▶ [The problem]:
Look below for the line containing "सेतोर्दशम्यामारम्भस्त्रयोदश्यां समापनम् ॥" and the line containing "शार्दूलेन कपीन्द्राणां सारासारोपवर्णनम् ॥"; repeat exactly those two lines and all lines between them, and nothing else.

───

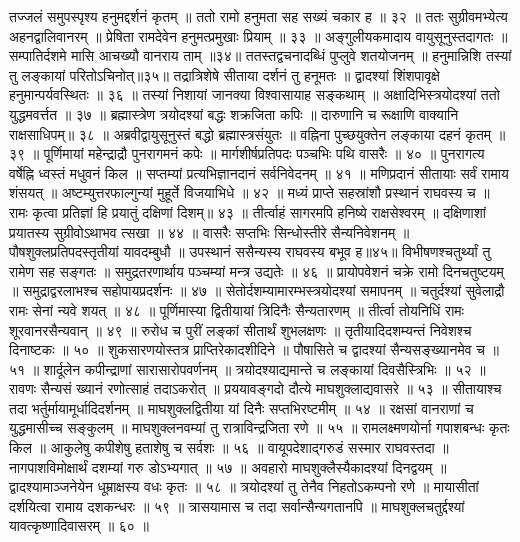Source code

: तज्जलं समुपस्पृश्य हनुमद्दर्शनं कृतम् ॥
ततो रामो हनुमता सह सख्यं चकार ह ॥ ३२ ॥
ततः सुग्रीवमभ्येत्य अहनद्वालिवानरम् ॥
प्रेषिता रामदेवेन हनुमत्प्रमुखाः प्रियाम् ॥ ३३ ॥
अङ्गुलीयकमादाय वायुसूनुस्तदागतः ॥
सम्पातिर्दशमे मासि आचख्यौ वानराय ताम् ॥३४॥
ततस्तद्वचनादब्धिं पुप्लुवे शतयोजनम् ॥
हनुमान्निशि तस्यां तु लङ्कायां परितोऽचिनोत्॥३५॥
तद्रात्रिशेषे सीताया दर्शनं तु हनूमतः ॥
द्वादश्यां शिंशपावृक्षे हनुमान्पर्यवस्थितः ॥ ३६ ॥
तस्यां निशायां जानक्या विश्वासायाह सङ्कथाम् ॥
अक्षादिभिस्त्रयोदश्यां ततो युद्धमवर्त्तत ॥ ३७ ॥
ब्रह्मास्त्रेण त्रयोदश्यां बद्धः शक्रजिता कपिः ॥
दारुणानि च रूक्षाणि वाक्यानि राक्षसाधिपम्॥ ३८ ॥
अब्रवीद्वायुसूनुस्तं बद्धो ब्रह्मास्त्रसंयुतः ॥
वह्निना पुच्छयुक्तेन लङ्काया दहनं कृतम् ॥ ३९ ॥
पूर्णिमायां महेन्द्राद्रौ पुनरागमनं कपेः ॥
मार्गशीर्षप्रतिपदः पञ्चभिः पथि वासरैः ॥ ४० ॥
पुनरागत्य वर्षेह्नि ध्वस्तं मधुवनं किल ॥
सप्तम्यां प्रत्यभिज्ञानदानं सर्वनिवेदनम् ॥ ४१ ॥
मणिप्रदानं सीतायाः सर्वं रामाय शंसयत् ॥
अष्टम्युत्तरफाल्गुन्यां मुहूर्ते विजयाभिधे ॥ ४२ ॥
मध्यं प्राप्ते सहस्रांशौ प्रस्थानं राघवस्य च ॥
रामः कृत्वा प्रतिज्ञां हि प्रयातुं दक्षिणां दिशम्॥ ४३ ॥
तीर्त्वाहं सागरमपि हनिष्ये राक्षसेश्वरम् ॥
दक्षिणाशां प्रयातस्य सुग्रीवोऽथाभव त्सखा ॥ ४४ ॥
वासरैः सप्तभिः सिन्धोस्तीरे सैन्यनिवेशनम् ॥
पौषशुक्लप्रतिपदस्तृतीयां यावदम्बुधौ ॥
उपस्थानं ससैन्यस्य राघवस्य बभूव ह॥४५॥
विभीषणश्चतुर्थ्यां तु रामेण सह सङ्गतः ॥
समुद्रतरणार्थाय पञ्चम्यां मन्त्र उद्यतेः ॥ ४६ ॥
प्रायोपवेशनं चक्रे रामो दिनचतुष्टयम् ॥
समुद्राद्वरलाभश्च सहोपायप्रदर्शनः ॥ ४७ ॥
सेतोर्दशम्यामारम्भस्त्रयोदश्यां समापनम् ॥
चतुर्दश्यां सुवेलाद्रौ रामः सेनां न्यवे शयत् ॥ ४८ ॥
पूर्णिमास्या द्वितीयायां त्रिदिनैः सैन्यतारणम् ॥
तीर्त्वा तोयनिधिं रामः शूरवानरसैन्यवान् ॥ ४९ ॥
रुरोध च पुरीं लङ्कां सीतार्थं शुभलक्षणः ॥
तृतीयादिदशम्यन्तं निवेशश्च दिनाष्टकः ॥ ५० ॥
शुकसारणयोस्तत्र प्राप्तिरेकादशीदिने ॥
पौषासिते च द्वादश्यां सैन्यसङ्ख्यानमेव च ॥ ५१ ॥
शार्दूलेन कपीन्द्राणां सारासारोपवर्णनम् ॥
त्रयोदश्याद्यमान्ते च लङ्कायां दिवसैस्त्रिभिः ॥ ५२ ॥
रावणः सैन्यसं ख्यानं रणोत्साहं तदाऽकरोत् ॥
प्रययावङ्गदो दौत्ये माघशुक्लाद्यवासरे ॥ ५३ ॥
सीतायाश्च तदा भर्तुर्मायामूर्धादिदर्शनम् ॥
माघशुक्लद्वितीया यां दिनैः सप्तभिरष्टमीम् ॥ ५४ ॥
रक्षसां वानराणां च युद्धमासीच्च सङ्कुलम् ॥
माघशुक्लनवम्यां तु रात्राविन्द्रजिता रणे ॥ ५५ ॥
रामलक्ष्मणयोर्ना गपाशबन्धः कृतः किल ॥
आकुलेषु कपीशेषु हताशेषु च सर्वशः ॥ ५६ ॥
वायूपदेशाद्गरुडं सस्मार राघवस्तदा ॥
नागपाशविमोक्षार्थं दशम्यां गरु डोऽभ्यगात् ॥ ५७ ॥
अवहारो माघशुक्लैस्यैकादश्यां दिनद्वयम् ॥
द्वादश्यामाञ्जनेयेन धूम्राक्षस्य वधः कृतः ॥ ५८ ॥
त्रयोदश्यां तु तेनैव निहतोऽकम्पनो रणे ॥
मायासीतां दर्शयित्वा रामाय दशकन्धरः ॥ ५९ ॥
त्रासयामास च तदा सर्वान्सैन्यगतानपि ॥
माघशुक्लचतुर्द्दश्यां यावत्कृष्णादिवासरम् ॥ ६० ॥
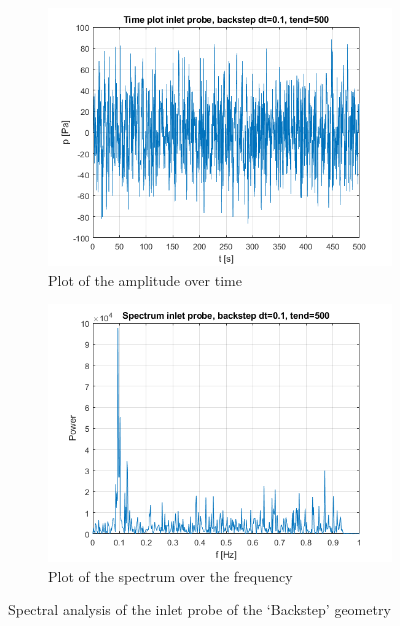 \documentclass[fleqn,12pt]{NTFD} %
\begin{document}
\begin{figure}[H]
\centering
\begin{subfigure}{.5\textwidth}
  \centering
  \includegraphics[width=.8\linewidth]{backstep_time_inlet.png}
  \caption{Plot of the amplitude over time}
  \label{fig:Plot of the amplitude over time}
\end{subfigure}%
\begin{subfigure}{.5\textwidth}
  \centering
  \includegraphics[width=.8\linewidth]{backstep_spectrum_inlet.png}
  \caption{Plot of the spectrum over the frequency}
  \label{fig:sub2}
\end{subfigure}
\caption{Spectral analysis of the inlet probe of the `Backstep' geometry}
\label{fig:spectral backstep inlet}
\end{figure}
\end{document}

───

▶ [Response]:
सेतोर्दशम्यामारम्भस्त्रयोदश्यां समापनम् ॥
चतुर्दश्यां सुवेलाद्रौ रामः सेनां न्यवे शयत् ॥ ४८ ॥
पूर्णिमास्या द्वितीयायां त्रिदिनैः सैन्यतारणम् ॥
तीर्त्वा तोयनिधिं रामः शूरवानरसैन्यवान् ॥ ४९ ॥
रुरोध च पुरीं लङ्कां सीतार्थं शुभलक्षणः ॥
तृतीयादिदशम्यन्तं निवेशश्च दिनाष्टकः ॥ ५० ॥
शुकसारणयोस्तत्र प्राप्तिरेकादशीदिने ॥
पौषासिते च द्वादश्यां सैन्यसङ्ख्यानमेव च ॥ ५१ ॥
शार्दूलेन कपीन्द्राणां सारासारोपवर्णनम् ॥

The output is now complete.